WHAT TO PRODUCE. Show all lines of the entries in which the word "examples" is found.

--- DATA EXCERPTS Enclosed Below ---

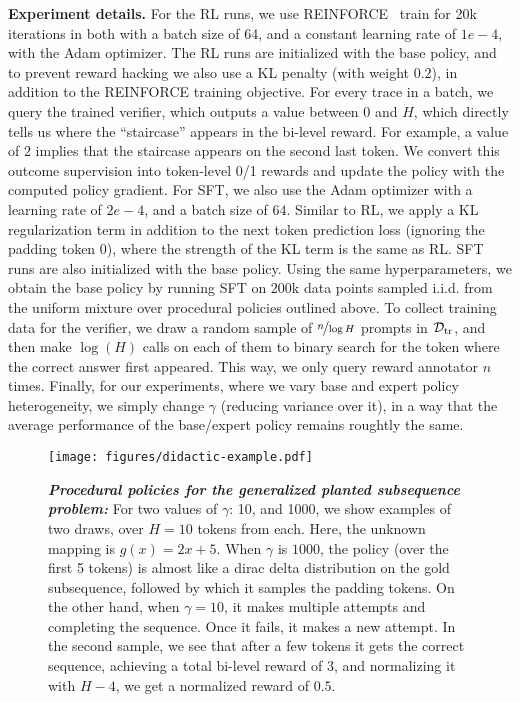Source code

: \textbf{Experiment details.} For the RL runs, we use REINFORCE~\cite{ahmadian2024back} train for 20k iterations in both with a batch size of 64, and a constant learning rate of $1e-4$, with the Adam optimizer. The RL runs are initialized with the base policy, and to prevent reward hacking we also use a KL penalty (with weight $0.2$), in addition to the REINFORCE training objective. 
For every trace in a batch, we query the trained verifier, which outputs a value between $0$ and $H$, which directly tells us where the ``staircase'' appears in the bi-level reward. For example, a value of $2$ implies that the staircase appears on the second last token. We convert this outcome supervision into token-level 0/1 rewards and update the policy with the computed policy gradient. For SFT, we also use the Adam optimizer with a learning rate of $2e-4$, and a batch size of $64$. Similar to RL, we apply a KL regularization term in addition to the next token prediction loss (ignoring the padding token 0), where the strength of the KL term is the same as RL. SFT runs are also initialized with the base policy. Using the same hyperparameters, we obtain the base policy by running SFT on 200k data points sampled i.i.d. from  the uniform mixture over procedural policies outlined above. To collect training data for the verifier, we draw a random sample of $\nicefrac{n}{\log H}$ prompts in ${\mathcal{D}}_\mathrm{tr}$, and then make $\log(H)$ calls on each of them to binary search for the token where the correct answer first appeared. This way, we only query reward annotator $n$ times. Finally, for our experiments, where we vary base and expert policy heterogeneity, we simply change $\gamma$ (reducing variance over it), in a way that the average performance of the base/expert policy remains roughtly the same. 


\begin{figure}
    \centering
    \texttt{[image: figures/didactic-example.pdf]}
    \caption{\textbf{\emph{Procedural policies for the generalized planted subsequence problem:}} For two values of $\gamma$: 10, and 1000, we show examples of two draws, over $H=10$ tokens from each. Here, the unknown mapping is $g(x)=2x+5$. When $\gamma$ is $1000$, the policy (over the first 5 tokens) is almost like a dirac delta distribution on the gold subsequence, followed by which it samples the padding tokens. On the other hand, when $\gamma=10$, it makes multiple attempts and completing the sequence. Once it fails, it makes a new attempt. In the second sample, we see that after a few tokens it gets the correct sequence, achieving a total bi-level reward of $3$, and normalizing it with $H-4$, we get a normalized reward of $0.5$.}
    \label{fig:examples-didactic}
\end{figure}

--- End of Enclosed DATA EXCERPTS ---

COMPLETED EXERCISE.
    \caption{\textbf{\emph{Procedural policies for the generalized planted subsequence problem:}} For two values of $\gamma$: 10, and 1000, we show examples of two draws, over $H=10$ tokens from each. Here, the unknown mapping is $g(x)=2x+5$. When $\gamma$ is $1000$, the policy (over the first 5 tokens) is almost like a dirac delta distribution on the gold subsequence, followed by which it samples the padding tokens. On the other hand, when $\gamma=10$, it makes multiple attempts and completing the sequence. Once it fails, it makes a new attempt. In the second sample, we see that after a few tokens it gets the correct sequence, achieving a total bi-level reward of $3$, and normalizing it with $H-4$, we get a normalized reward of $0.5$.}
    \label{fig:examples-didactic}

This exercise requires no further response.